◆ WHAT IS BEING ASKED: Lines with the string "year" in the data below: report how many there are, and write nothing but the number.

◆ RECORD SET:
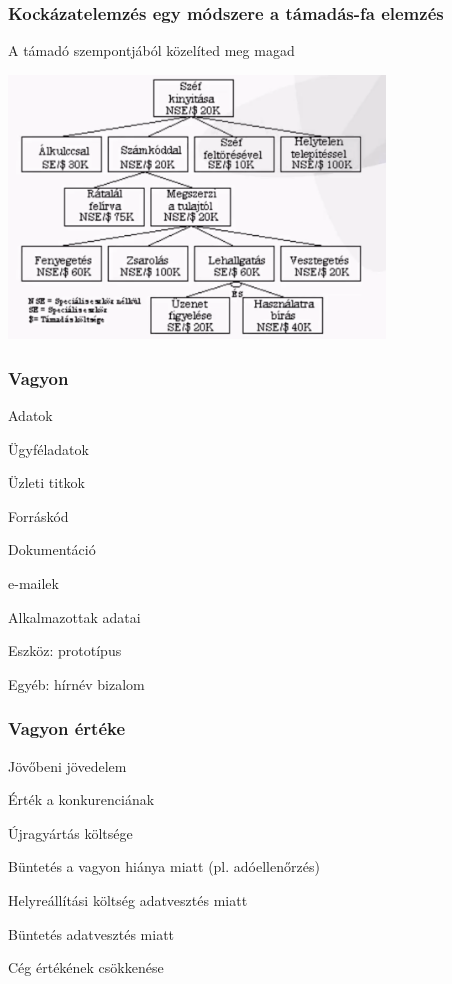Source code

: \documentclass[a4paper,14pt, twocolumn]{extarticle}
\begin{document}
			\subsubsection{Kockázatelemzés egy módszere a támadás-fa elemzés} 
				\begin{compactitem}
					\item A  támadó szempontjából közelíted meg magad
					\begin{center}
						\includegraphics[width=10cm]{tamadasfa}
					\end{center}
				\end{compactitem}
			\subsubsection{Vagyon}
				\begin{compactitem}
					\item Adatok
					{ 
						\begin{compactitem}
							\item Ügyféladatok
							\item Üzleti titkok 
							\item Forráskód
							\item Dokumentáció
							\item e-mailek
							\item Alkalmazottak adatai
						\end{compactitem}
					}
					\item Eszköz: prototípus
					\item Egyéb: hírnév bizalom
				\end{compactitem}		
			\subsubsection{Vagyon értéke}
				\begin{compactitem}
					\item Jövőbeni jövedelem 
					\item Érték a konkurenciának 
					\item Újragyártás költsége 
					\item Büntetés a vagyon hiánya miatt (pl. adóellenőrzés) 
					\item Helyreállítási költség adatvesztés miatt 
					\item Büntetés adatvesztés miatt 
					\item Cég értékének csökkenése 
				\end{compactitem}
\end{document}
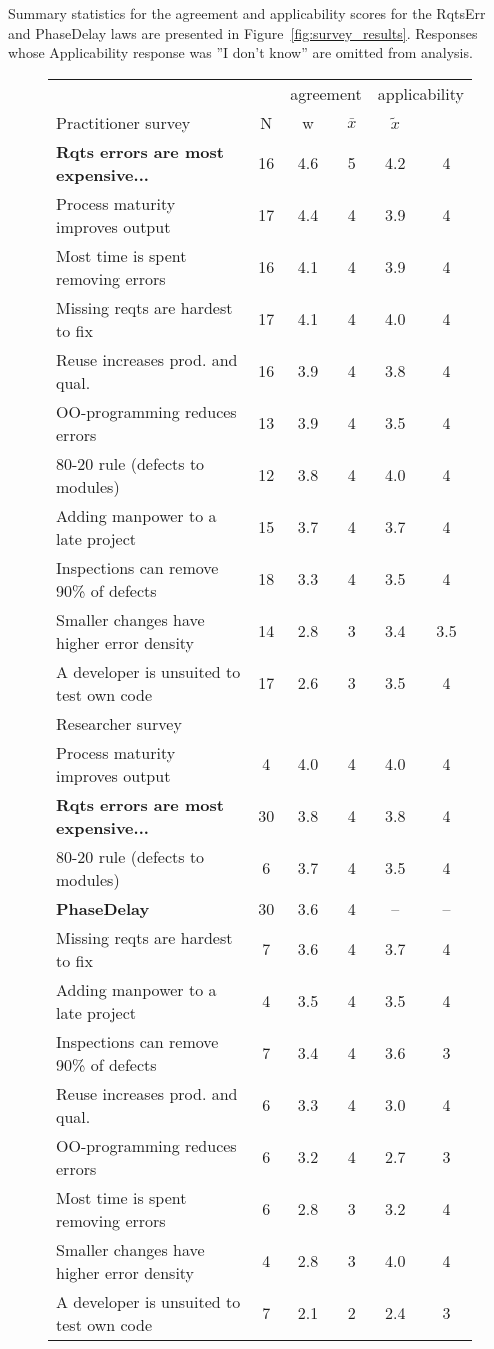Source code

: Summary statistics for the agreement and applicability scores for the RqtsErr and PhaseDelay laws are presented in Figure~\ref{fig:survey_results}. Responses whose Applicability response was ''I don't know'' are omitted from analysis.


\begin{figure}[!ht] 
\scriptsize 
 
\begin{tabular}{l|c|c|c|c|c}
 &  & \multicolumn{2}{c|}{agreement} & \multicolumn{2}{c}{applicability} \\\cline{1-1} 
Practitioner survey  & N & w & $\bar{x}$ & $\tilde{x}$ \\
\hline 
\textbf{Rqts errors are most expensive...} & 16 & 4.6 & 5 & 4.2 & 4 \\ 
Process maturity improves output & 17 & 4.4 & 4 & 3.9 & 4 \\ 
Most time is spent removing errors & 16 & 4.1 & 4 & 3.9 & 4 \\ 
Missing reqts are hardest to fix & 17 & 4.1 & 4 & 4.0 & 4 \\
Reuse increases prod. and qual. & 16 & 3.9 & 4 & 3.8 & 4 \\
OO-programming reduces errors & 13 & 3.9 & 4 & 3.5 & 4 \\
80-20 rule (defects to modules) & 12 & 3.8 & 4 & 4.0 & 4 \\
Adding manpower to a late project & 15 & 3.7 & 4 & 3.7 & 4 \\
Inspections can remove 90\% of defects & 18 & 3.3 & 4 & 3.5 & 4 \\
Smaller changes have higher error density & 14 & 2.8 & 3 & 3.4 & 3.5 \\
A developer is unsuited to test own code & 17 & 2.6 & 3 & 3.5 & 4\\\hline
 
Researcher survey \\\hline 
Process maturity improves output & 4 & 4.0 & 4 & 4.0 & 4 \\
\textbf{Rqts errors are most expensive...} & 30 & 3.8 & 4 & 3.8 & 4   \\ 
80-20 rule (defects to modules) & 6 & 3.7 & 4 & 3.5 & 4 \\
\textbf{PhaseDelay} & 30 & 3.6 & 4 & -- & --  \\ 
Missing reqts are hardest to fix & 7 & 3.6 & 4 & 3.7 & 4 \\
Adding manpower to a late project & 4 & 3.5 & 4 & 3.5 & 4 \\
Inspections can remove 90\% of defects & 7 & 3.4 & 4 & 3.6 & 3 \\
Reuse increases prod. and qual. & 6 & 3.3 & 4 & 3.0 & 4 \\
OO-programming reduces errors & 6 & 3.2 & 4 & 2.7 & 3 \\
Most time is spent removing errors & 6 & 2.8 & 3 & 3.2 & 4 \\ 
Smaller changes have higher error density & 4 & 2.8 & 3 & 4.0 & 4 \\
A developer is unsuited to test own code & 7 & 2.1 & 2 & 2.4 & 3
\end{tabular} 
 

\end{figure}
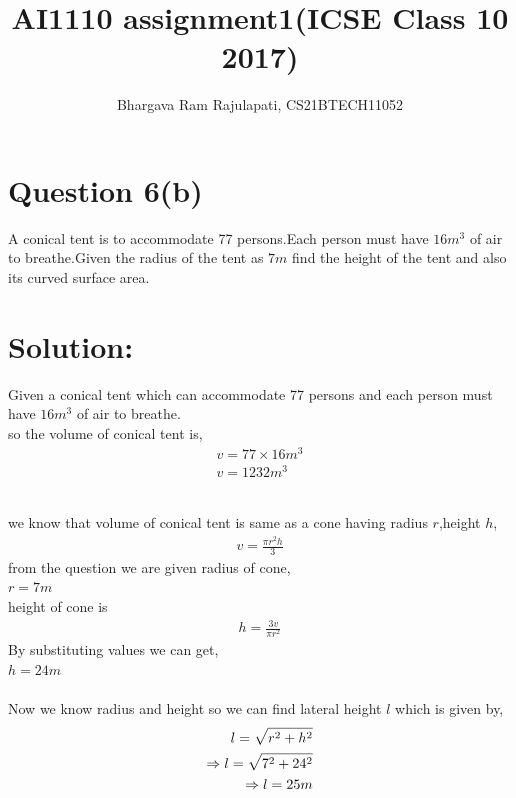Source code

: \documentclass[article,12pt,twocolumn]{IEEEtran}
\title{AI1110 assignment1(ICSE Class 10 2017)}
\author{Bhargava Ram Rajulapati, CS21BTECH11052}
\begin{document}
  \maketitle
  \section*{Question 6(b)}
   A conical tent is to accommodate 77 persons.Each person must  
   have $16m^3$ of air to breathe.Given the radius of the tent as
   $7m$ find the height of the tent and also its curved surface
   area.\\
  \section*{Solution:}
  Given a conical tent which can accommodate 77 persons and each         
   person must have $16m^3$ of air to breathe.\\
  so the volume of conical tent is,
  \begin{align}
    v = 77 \times 16 m^3 \\
    v = 1232 m^3  
  \end{align}
   \begin{table}[ht!]
     \centering
   
    \caption{}
    \label{table:Table1}
  \end{table} \\
  we know that volume of conical tent is same as a cone having
  radius $r$,height $h$,
  \begin{align}
     v = \frac{\pi r^2 h}{3} 
  \end{align}
  from the question we are given radius of cone, \\
  $ r = 7 m $\\ 
  height of cone is
  \begin{align}
   h = \frac{3 v}{\pi r^2} 
  \end{align}
  By substituting values we can get, \\
  $ h = 24 m $ \\\\
  Now we know radius and height so we can find lateral height $l$
  which is given by,
  \begin{align}
    \hspace*{12pt} l = \sqrt{r^2 + h^2} \\
    \Rightarrow l = \sqrt{7^2 + 24^2} \\
    \Rightarrow l = 25 m
  \end{align} 
\end{document}
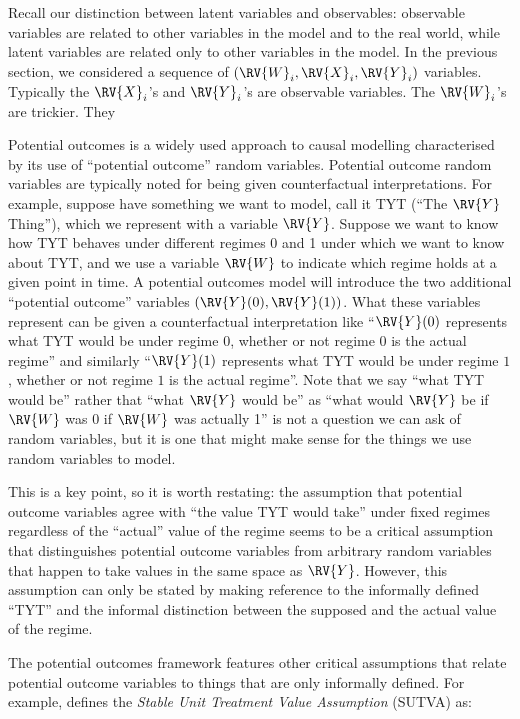 
Recall our distinction between latent variables and observables: observable variables are related to other variables in the model and to the real world, while latent variables are related only to other variables in the model. In the previous section, we considered a sequence of $(\RV{W}_i, \RV{X}_i, \RV{Y}_i)$ variables. Typically the $\RV{X}_i$'s and $\RV{Y}_i$'s are observable variables. The $\RV{W}_i$'s are trickier. They 

Potential outcomes is a widely used approach to causal modelling characterised by its use of ``potential outcome'' random variables. Potential outcome random variables are typically noted for being given counterfactual interpretations. For example, suppose have something we want to model, call it TYT (``The $\RV{Y}$ Thing''), which we represent with a variable $\RV{Y}$. Suppose we want to know how TYT behaves under different regimes 0 and 1 under which we want to know about TYT, and we use a variable $\RV{W}$ to indicate which regime holds at a given point in time. A potential outcomes model will introduce the two additional ``potential outcome'' variables $(\RV{Y}(0), \RV{Y}(1))$. What these variables represent can be given a counterfactual interpretation like ``$\RV{Y}(0)$ represents what TYT would be under regime $0$, whether or not regime $0$ is the actual regime'' and similarly ``$\RV{Y}(1)$ represents what TYT would be under regime $1$, whether or not regime $1$ is the actual regime''. Note that we say ``what TYT would be'' rather that ``what $\RV{Y}$ would be'' as ``what would $\RV{Y}$ be if $\RV{W}$ was 0 if $\RV{W}$ was actually 1'' is not a question we can ask of random variables, but it is one that might make sense for the things we use random variables to model.

This is a key point, so it is worth restating: the assumption that potential outcome variables agree with ``the value TYT would take'' under fixed regimes regardless of the ``actual'' value of the regime seems to be a critical assumption that distinguishes potential outcome variables from arbitrary random variables that happen to take values in the same space as $\RV{Y}$. However, this assumption can only be stated by making reference to the informally defined ``TYT'' and the informal distinction between the supposed and the actual value of the regime.

The potential outcomes framework features other critical assumptions that relate potential outcome variables to things that are only informally defined. For example, \citet{rubin_causal_2005} defines the \emph{Stable Unit Treatment Value Assumption} (SUTVA) as:

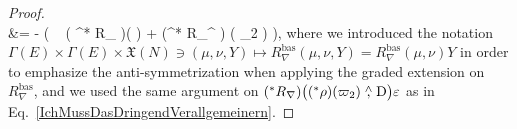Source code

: \begin{proof}
\\
&=
- \mleft(
	 ~ \mleft(	{}^* R_{\nabla} \mright)\mleft(  \stackrel{\wedge}{,}  \mright) \varepsilon
	+ \mleft({}^* R_\nabla^{} \mright) \mleft(\varepsilon \stackrel{\wedge}{,} \varpi_2  \stackrel{\wedge}{,} \mright)
\mright),
\eas
where we introduced the notation $\Gamma(E) \times \Gamma(E) \times \mathfrak{X}(N) \ni (\mu, \nu, Y) \mapsto R_\nabla^{\mathrm{bas}}(\mu, \nu, Y) = R_\nabla^{\mathrm{bas}}(\mu, \nu) Y$ in order to emphasize the anti-symmetrization when applying the graded extension on $R_\nabla^{\mathrm{bas}}$, and we used the same argument on $\mleft( {}^* R_\nabla \mright) \bigl(\mleft({}^*\rho\mright)(\varpi_2) \stackrel{\wedge}{,} \mathrm{D}\bigr) \varepsilon$ as in Eq.~\eqref{IchMussDasDringendVerallgemeinern}.
\end{proof}

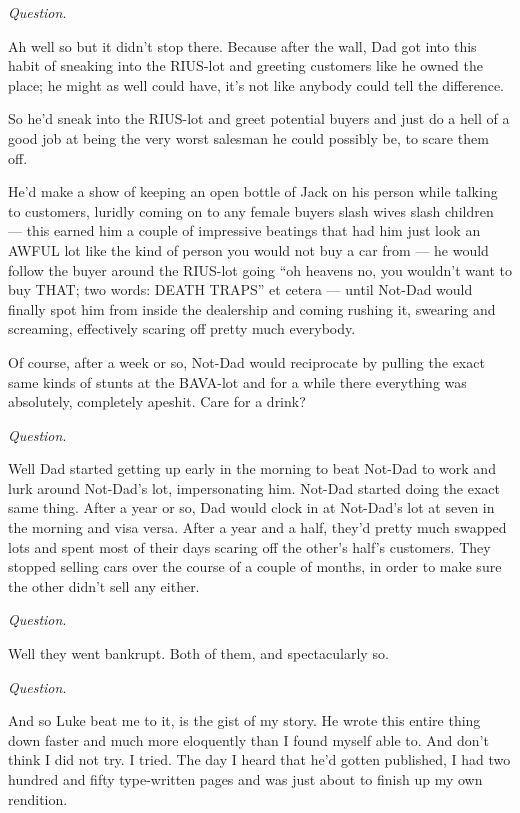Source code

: {\em Question}.



Ah well so but it didn't stop there. Because after the wall,
Dad got into this habit of sneaking into the RIUS-lot and greeting
customers like he owned the place; he might as well could have,
it's not like anybody could tell the difference.

So he'd sneak into the RIUS-lot and greet potential buyers
and just do a hell of a good job at being the very worst salesman
he could possibly be, to scare them off.

He'd make a show of keeping an open bottle of Jack on his
person while talking to customers, luridly coming on to any female
buyers slash wives slash children --- this earned him a couple
of impressive beatings that had him just look an AWFUL lot like the
kind of person you would not buy a car from --- he would follow
the buyer around the RIUS-lot going ``oh heavens no, you
wouldn't want to buy THAT; two words: DEATH TRAPS'' et
cetera --- until Not-Dad would finally spot him from inside the
dealership and coming rushing it, swearing and screaming,
effectively scaring off pretty much everybody.

Of course, after a week or so, Not-Dad would reciprocate by pulling
the exact same kinds of stunts at the BAVA-lot and for a while
there everything was absolutely, completely apeshit. Care for a
drink?



{\em Question}.



Well Dad started getting up early in the morning to beat Not-Dad to
work and lurk around Not-Dad's lot, impersonating him.
Not-Dad started doing the exact same thing. After a year or so, Dad
would clock in at Not-Dad's lot at seven in the morning and
visa versa. After a year and a half, they'd pretty much
swapped lots and spent most of their days scaring off the other's
half's customers. They stopped selling cars over the course of a
couple of months, in order to make sure the other didn't sell any
either.



{\em Question}.



Well they went bankrupt. Both of them, and spectacularly so.



{\em Question}.



And so Luke beat me to it, is the gist of my story. He wrote this
entire thing down faster and much more eloquently than I found
myself able to. And don't think I did not try. I tried. The
day I heard that he'd gotten published, I had two hundred and
fifty type-written pages and was just about to finish up my own
rendition.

◆ RESPONSE: 2